B.La raison l’emporte

  1. L’indulgence par réalisme : les arguments des partisans de l’indulgence sont plus réfléchis et nombreux. Ce camp rappelle le poids et la place des Af. dans la société.
    • Lors de sacrifices, les prêtres sont assistés par des Af. pour "tenir le couteau". Les magistrats (questeur, édile, tribun) sont entourés d’Af. On compte aussi des viatores, messagers, des huissiers, conseillers, licteurs (porteurs des faisceaux), des cohortes de vigiles (corps de pompier). Dans les décuries dont les membres sont tirés au hasard comme juge, deux sont réservées aux citoyens possédant un capital de 200 mille sesterces où l’on trouve des Af.
    • Des Af. deviennent sénateurs et chevaliers à partir du règne de Claude . Pallas, dit a rationibus, est devenu richissime. Son frère est chevalier et gouverneur de Judée. En 62, un ancien Af. devient préfet de l’annone en tant que chevalier.

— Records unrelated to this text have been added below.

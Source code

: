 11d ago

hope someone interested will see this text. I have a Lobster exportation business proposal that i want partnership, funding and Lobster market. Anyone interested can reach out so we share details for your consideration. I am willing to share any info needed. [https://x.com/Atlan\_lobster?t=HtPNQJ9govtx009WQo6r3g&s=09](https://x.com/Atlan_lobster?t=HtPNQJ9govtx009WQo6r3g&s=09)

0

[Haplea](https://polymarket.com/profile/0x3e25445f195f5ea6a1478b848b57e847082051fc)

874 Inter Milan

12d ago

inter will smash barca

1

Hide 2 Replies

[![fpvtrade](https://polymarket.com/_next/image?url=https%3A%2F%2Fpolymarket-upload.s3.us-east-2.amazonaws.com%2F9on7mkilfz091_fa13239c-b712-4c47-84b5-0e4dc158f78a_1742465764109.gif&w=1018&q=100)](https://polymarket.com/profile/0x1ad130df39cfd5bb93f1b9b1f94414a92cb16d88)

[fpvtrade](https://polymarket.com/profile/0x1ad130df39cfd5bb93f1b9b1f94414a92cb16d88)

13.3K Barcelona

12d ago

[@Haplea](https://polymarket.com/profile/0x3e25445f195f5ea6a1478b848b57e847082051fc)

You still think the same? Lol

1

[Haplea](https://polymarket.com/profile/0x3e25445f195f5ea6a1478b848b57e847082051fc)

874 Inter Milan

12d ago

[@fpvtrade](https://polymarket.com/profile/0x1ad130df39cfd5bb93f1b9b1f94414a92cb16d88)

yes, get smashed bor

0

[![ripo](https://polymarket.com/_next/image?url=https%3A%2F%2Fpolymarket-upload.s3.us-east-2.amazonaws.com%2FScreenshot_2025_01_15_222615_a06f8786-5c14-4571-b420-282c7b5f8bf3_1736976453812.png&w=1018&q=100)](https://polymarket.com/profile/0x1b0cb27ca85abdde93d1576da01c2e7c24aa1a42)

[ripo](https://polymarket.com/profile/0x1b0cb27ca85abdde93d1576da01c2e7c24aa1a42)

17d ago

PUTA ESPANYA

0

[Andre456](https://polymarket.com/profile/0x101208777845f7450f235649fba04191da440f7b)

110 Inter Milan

  2. Le respect de la tradition : le débat a lieu dans l’entourage de Néron et non pas dans le Sénat. Le dernier argument des partisans est la tradition. Si les choses sont ainsi, elles sont forcément bonnes. Pour une fois, ce n’est pas faux. Sous la République , le patron peut présenter son esclave au censeur ; il est affranchi par le cens. Comme le délai de recensement est de 18 mois, le maître a le temps de réfléchir à son engagement. Pour les partisans, cet engagement doit être réfléchi.